■ Exercise: Transcribe, leaving out every picture, the lines that run from the start of the listing below through the line with "- The deviantArt".

■ Records to process:
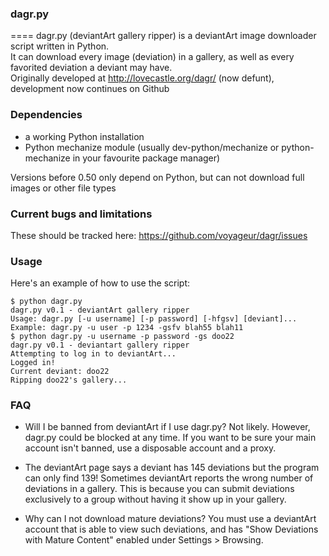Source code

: ###  dagr.py
====
dagr.py (deviantArt gallery ripper) is a deviantArt image downloader script written in Python.  
It can download every image (deviation) in a gallery, as well as every favorited deviation a deviant may have.  
Originally developed at http://lovecastle.org/dagr/ (now defunt), development now continues on Github

### Dependencies
* a working Python installation
* Python mechanize module (usually dev-python/mechanize or python-mechanize in your favourite package manager)

Versions before 0.50 only depend on Python, but can not download full images or other file types

### Current bugs and limitations
These should be tracked here: https://github.com/voyageur/dagr/issues

###  Usage
Here's an example of how to use the script:

```
$ python dagr.py
dagr.py v0.1 - deviantArt gallery ripper
Usage: dagr.py [-u username] [-p password] [-hfgsv] [deviant]...
Example: dagr.py -u user -p 1234 -gsfv blah55 blah11
$ python dagr.py -u username -p password -gs doo22
dagr.py v0.1 - deviantart gallery ripper
Attempting to log in to deviantArt...
Logged in!
Current deviant: doo22
Ripping doo22's gallery...
```


### FAQ
- Will I be banned from deviantArt if I use dagr.py?
Not likely. However, dagr.py could be blocked at any time. If you want to be sure your main account isn't banned, use a disposable account and a proxy.

- The deviantArt page says a deviant has 145 deviations but the program can only find 139!
Sometimes deviantArt reports the wrong number of deviations in a gallery. This is because you can submit deviations exclusively to a group without having it show up in your gallery.

- Why can I not download mature deviations?
You must use a deviantArt account that is able to view such deviations, and has "Show Deviations with Mature Content" enabled under Settings > Browsing.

■ Response box:
Source code

: ###  dagr.py
====
dagr.py (deviantArt gallery ripper) is a deviantArt image downloader script written in Python.  
It can download every image (deviation) in a gallery, as well as every favorited deviation a deviant may have.  
Originally developed at http://lovecastle.org/dagr/ (now defunt), development now continues on Github

### Dependencies
* a working Python installation
* Python mechanize module (usually dev-python/mechanize or python-mechanize in your favourite package manager)

Versions before 0.50 only depend on Python, but can not download full images or other file types

### Current bugs and limitations
These should be tracked here: https://github.com/voyageur/dagr/issues

###  Usage
Here's an example of how to use the script:

```
$ python dagr.py
dagr.py v0.1 - deviantArt gallery ripper
Usage: dagr.py [-u username] [-p password] [-hfgsv] [deviant]...
Example: dagr.py -u user -p 1234 -gsfv blah55 blah11
$ python dagr.py -u username -p password -gs doo22
dagr.py v0.1 - deviantart gallery ripper
Attempting to log in to deviantArt...
Logged in!
Current deviant: doo22
Ripping doo22's gallery...
```


### FAQ
- Will I be banned from deviantArt if I use dagr.py?
Not likely. However, dagr.py could be blocked at any time. If you want to be sure your main account isn't banned, use a disposable account and a proxy.

- The deviantArt page says a deviant has 145 deviations but the program can only find 139!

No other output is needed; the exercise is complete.